TASK INPUT START
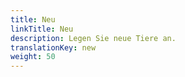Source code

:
 ```yaml
---
title: Neu
linkTitle: Neu
description: Legen Sie neue Tiere an.
translationKey: new
weight: 50
---
```

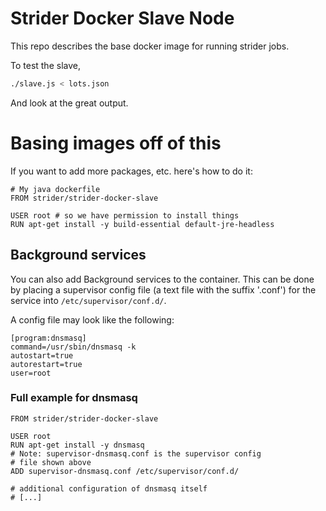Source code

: # Strider Docker Slave Node

This repo describes the base docker image for running strider jobs.

To test the slave,


```bash
./slave.js < lots.json
```

And look at the great output.

# Basing images off of this

If you want to add more packages, etc. here's how to do it:

```
# My java dockerfile
FROM strider/strider-docker-slave

USER root # so we have permission to install things
RUN apt-get install -y build-essential default-jre-headless
```

## Background services
You can also add Background services to the container.
This can be done by placing a supervisor config file (a text file
with the suffix '.conf') for the service into 
```/etc/supervisor/conf.d/```.

A config file may look like the following:
```
[program:dnsmasq]
command=/usr/sbin/dnsmasq -k
autostart=true
autorestart=true
user=root
```

### Full example for dnsmasq
```
FROM strider/strider-docker-slave

USER root
RUN apt-get install -y dnsmasq
# Note: supervisor-dnsmasq.conf is the supervisor config
# file shown above
ADD supervisor-dnsmasq.conf /etc/supervisor/conf.d/

# additional configuration of dnsmasq itself
# [...]
```
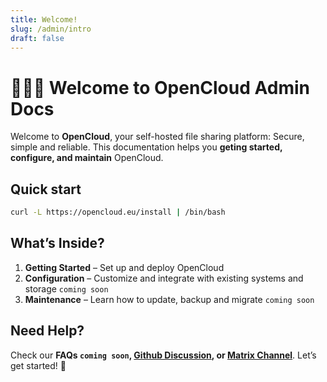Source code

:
 ```yaml
---
title: Welcome!
slug: /admin/intro
draft: false
---
```


# 🙋🏻‍♀️ Welcome to OpenCloud Admin Docs

Welcome to **OpenCloud**, your self-hosted file sharing platform: Secure, simple and reliable. This documentation helps you **geting started, configure, and maintain** OpenCloud.  

## Quick start
```bash
curl -L https://opencloud.eu/install | /bin/bash
```


## What’s Inside?  
1. **Getting Started** – Set up and deploy OpenCloud  
2. **Configuration** – Customize and integrate with existing systems and storage `coming soon`
3. **Maintenance** – Learn how to update, backup and migrate `coming soon`

## Need Help?  
Check our **FAQs `coming soon`, [Github Discussion](https://github.com/orgs/opencloud-eu/discussions), or [Matrix Channel](https://matrix.to/#/#opencloud:matrix.org)**. Let’s get started! 🚀  
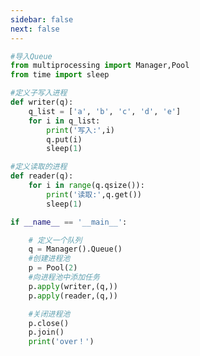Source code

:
 ```yaml
---
sidebar: false
next: false
---
```

<BlogInfo/>






```python
#导入Queue
from multiprocessing import Manager,Pool
from time import sleep

#定义子写入进程
def writer(q):
    q_list = ['a', 'b', 'c', 'd', 'e']
    for i in q_list:
        print('写入:',i)
        q.put(i)
        sleep(1)

#定义读取的进程
def reader(q):
    for i in range(q.qsize()):
        print('读取:',q.get())
        sleep(1)

if __name__ == '__main__':

    # 定义一个队列
    q = Manager().Queue()
    #创建进程池
    p = Pool(2)
    #向进程池中添加任务
    p.apply(writer,(q,))
    p.apply(reader,(q,))

    #关闭进程池
    p.close()
    p.join()
    print('over！')
```






<ActionBox />
        
<style>#top-box {margin-top:0.5rem!important;}</style>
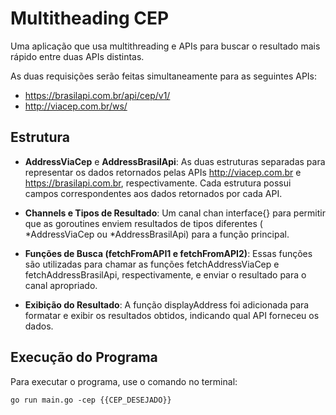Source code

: # Multitheading CEP

Uma aplicação que usa multithreading e APIs para buscar o resultado mais rápido entre duas APIs distintas.

As duas requisições serão feitas simultaneamente para as seguintes APIs:
- https://brasilapi.com.br/api/cep/v1/
- http://viacep.com.br/ws/


## Estrutura

- **AddressViaCep** e **AddressBrasilApi**: As duas estruturas separadas para representar os dados retornados pelas APIs http://viacep.com.br e https://brasilapi.com.br, respectivamente. Cada estrutura possui campos correspondentes aos dados retornados por cada API.

- **Channels e Tipos de Resultado**: Um canal chan interface{} para permitir que as goroutines enviem resultados de tipos diferentes ( *AddressViaCep ou *AddressBrasilApi) para a função principal.

- **Funções de Busca (fetchFromAPI1 e fetchFromAPI2)**: Essas funções são utilizadas para chamar as funções fetchAddressViaCep e fetchAddressBrasilApi, respectivamente, e enviar o resultado para o canal apropriado.

- **Exibição do Resultado**: A função displayAddress foi adicionada para formatar e exibir os resultados obtidos, indicando qual API forneceu os dados.

## Execução do Programa

Para executar o programa, use o comando no terminal:

```
go run main.go -cep {{CEP_DESEJADO}}
```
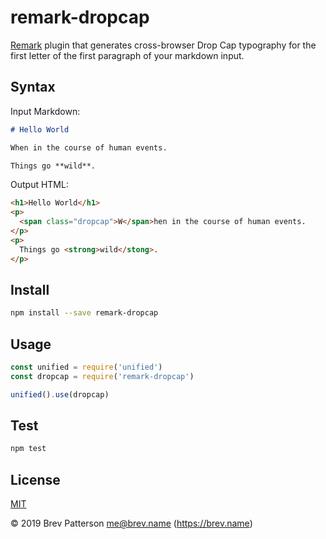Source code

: # remark-dropcap

[Remark][remark] plugin that generates cross-browser Drop Cap typography for 
the first letter of the first paragraph of your markdown input.

## Syntax

Input Markdown:

```markdown
# Hello World

When in the course of human events.

Things go **wild**.
```

Output HTML:

```html
<h1>Hello World</h1>
<p>
  <span class="dropcap">W</span>hen in the course of human events.
</p>
<p>
  Things go <strong>wild</stong>.
</p>
```

## Install

```bash
npm install --save remark-dropcap
```

## Usage

```javascript
const unified = require('unified')
const dropcap = require('remark-dropcap')

unified().use(dropcap)
```

## Test

```bash
npm test
```

## License

[MIT][mit]

© 2019 Brev Patterson <me@brev.name> (https://brev.name)

[mit]: https://github.com/brev/gatsby-remark-contianers/blob/master/LICENSE
[remark]: https://remark.js.org/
TASK INPUT END
PROBLEM REQUIREMENTS » Only the number is wanted: how many lines in the entries above contain the string "duas"?

YOUR SOLUTION » 3